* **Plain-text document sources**
Start of Block
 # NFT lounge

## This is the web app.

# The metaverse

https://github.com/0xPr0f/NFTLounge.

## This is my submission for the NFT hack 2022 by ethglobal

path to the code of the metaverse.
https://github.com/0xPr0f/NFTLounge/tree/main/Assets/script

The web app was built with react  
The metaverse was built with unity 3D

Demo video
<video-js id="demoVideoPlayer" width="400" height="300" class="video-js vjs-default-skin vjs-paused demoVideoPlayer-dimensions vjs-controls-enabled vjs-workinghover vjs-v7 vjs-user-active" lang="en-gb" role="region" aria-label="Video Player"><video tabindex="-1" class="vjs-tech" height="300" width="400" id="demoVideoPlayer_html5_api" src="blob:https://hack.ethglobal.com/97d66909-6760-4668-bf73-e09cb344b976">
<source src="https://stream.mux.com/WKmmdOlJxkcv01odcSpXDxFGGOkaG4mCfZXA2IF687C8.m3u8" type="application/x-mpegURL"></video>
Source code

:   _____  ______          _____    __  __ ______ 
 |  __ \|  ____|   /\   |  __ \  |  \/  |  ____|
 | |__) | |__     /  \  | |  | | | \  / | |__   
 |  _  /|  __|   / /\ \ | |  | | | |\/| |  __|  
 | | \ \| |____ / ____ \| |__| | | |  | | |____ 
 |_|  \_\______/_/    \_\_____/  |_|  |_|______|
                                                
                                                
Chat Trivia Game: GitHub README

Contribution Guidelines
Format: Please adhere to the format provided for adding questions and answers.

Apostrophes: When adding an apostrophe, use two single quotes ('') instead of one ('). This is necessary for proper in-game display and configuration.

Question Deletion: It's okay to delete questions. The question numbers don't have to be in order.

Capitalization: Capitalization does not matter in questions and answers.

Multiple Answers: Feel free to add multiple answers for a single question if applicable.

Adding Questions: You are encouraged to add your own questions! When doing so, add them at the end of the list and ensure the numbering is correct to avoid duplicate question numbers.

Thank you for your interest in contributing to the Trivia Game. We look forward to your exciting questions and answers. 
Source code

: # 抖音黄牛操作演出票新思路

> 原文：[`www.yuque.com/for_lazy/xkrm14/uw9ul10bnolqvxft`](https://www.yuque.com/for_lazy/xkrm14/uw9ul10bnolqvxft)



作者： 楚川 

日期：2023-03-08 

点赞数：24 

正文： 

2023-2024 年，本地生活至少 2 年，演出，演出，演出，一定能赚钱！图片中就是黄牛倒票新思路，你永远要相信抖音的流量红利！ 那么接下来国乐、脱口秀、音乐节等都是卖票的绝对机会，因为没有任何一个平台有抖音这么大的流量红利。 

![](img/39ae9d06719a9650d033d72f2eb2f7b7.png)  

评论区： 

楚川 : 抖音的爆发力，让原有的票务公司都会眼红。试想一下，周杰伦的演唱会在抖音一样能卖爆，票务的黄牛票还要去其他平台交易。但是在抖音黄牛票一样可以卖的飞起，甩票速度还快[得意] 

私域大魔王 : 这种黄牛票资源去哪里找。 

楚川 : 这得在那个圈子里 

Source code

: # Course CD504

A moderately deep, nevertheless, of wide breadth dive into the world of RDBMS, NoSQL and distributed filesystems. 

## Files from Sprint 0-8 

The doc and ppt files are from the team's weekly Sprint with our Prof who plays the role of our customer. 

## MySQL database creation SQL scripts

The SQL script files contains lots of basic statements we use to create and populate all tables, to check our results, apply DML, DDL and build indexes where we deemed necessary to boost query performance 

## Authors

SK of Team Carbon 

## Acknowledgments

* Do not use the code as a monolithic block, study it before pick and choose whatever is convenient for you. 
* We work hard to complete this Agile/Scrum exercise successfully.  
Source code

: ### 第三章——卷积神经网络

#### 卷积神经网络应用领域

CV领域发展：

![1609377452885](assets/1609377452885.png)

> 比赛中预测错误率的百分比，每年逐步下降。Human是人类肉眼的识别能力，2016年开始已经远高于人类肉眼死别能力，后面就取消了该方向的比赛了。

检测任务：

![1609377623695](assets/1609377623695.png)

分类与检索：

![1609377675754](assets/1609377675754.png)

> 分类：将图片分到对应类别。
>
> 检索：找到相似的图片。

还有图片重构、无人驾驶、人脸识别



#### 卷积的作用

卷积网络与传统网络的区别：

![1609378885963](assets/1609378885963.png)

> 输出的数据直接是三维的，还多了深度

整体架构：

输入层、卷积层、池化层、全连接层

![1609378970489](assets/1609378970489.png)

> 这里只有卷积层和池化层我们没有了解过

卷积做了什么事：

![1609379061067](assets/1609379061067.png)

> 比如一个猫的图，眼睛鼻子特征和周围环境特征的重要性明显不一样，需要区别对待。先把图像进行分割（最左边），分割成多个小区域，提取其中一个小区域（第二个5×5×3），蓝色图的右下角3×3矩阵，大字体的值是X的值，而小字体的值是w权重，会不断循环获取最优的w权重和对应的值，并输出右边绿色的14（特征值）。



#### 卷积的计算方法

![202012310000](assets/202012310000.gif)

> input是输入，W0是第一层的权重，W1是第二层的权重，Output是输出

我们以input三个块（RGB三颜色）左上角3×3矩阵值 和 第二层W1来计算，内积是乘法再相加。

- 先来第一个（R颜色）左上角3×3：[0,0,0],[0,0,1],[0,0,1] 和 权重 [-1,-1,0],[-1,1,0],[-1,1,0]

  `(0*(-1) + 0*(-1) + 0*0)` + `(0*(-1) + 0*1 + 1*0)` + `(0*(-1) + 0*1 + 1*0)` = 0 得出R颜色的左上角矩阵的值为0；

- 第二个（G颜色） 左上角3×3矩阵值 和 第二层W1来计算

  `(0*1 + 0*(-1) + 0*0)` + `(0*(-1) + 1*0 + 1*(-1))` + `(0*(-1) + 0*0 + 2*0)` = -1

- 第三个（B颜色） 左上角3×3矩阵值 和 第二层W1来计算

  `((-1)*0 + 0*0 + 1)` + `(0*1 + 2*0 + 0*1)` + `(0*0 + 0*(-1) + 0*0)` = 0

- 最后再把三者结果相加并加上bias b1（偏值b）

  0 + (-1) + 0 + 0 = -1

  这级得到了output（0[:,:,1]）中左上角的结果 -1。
End of Block
Start of Block
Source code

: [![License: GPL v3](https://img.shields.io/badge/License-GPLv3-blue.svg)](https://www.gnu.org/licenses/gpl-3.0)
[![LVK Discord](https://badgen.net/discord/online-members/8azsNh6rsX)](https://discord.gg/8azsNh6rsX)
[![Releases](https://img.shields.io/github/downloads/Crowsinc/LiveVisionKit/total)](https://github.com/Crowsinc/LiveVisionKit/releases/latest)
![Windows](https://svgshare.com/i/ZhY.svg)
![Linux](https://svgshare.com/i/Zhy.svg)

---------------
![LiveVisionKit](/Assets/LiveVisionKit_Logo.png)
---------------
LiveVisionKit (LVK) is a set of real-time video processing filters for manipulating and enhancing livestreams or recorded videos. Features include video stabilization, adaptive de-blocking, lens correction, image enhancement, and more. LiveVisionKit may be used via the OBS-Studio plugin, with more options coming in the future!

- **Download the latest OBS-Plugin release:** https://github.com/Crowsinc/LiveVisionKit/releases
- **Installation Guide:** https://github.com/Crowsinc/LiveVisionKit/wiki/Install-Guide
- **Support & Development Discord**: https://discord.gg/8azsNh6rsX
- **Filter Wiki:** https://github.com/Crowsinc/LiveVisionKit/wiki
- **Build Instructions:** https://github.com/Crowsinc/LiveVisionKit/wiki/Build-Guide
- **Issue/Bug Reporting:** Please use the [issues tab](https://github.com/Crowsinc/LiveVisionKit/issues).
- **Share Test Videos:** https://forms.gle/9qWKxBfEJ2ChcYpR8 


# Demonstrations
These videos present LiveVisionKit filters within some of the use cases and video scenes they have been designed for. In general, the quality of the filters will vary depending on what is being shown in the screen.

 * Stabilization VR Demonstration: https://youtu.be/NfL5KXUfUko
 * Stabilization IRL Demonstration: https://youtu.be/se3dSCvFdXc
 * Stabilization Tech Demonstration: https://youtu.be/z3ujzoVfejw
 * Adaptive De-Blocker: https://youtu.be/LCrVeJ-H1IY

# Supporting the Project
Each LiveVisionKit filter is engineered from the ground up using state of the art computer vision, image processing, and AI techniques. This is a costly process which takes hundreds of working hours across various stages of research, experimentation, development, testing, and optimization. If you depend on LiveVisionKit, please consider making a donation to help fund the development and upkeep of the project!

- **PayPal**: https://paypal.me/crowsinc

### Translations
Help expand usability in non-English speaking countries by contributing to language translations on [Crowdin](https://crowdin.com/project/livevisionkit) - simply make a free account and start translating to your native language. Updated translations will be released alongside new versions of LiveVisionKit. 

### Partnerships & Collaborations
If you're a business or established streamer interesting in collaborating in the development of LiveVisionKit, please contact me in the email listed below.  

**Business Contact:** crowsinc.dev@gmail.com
End of Block
* **ACTIVITY**
Look above for the line containing "# NFT lounge" and the line containing "Capitalization: Capitalization does". Transcribe both, with the lines between them, exactly.

* **TASK ANSWER**
 # NFT lounge

## This is the web app.

# The metaverse

https://github.com/0xPr0f/NFTLounge.

## This is my submission for the NFT hack 2022 by ethglobal

path to the code of the metaverse.
https://github.com/0xPr0f/NFTLounge/tree/main/Assets/script

The web app was built with react  
The metaverse was built with unity 3D

Demo video
<video-js id="demoVideoPlayer" width="400" height="300" class="video-js vjs-default-skin vjs-paused demoVideoPlayer-dimensions vjs-controls-enabled vjs-workinghover vjs-v7 vjs-user-active" lang="en-gb" role="region" aria-label="Video Player"><video tabindex="-1" class="vjs-tech" height="300" width="400" id="demoVideoPlayer_html5_api" src="blob:https://hack.ethglobal.com/97d66909-6760-4668-bf73-e09cb344b976">
<source src="https://stream.mux.com/WKmmdOlJxkcv01odcSpXDxFGGOkaG4mCfZXA2IF687C8.m3u8" type="application/x-mpegURL"></video>
Source code

:   _____  ______          _____    __  __ ______ 
 |  __ \|  ____|   /\   |  __ \  |  \/  |  ____|
 | |__) | |__     /  \  | |  | | | \  / | |__   
 |  _  /|  __|   / /\ \ | |  | | | |\/| |  __|  
 | | \ \| |____ / ____ \| |__| | | |  | | |____ 
 |_|  \_\______/_/    \_\_____/  |_|  |_|______|
                                                
                                                
Chat Trivia Game: GitHub README

Contribution Guidelines
Format: Please adhere to the format provided for adding questions and answers.

Apostrophes: When adding an apostrophe, use two single quotes ('') instead of one ('). This is necessary for proper in-game display and configuration.

Question Deletion: It's okay to delete questions. The question numbers don't have to be in order.

Capitalization: Capitalization does not matter in questions and answers.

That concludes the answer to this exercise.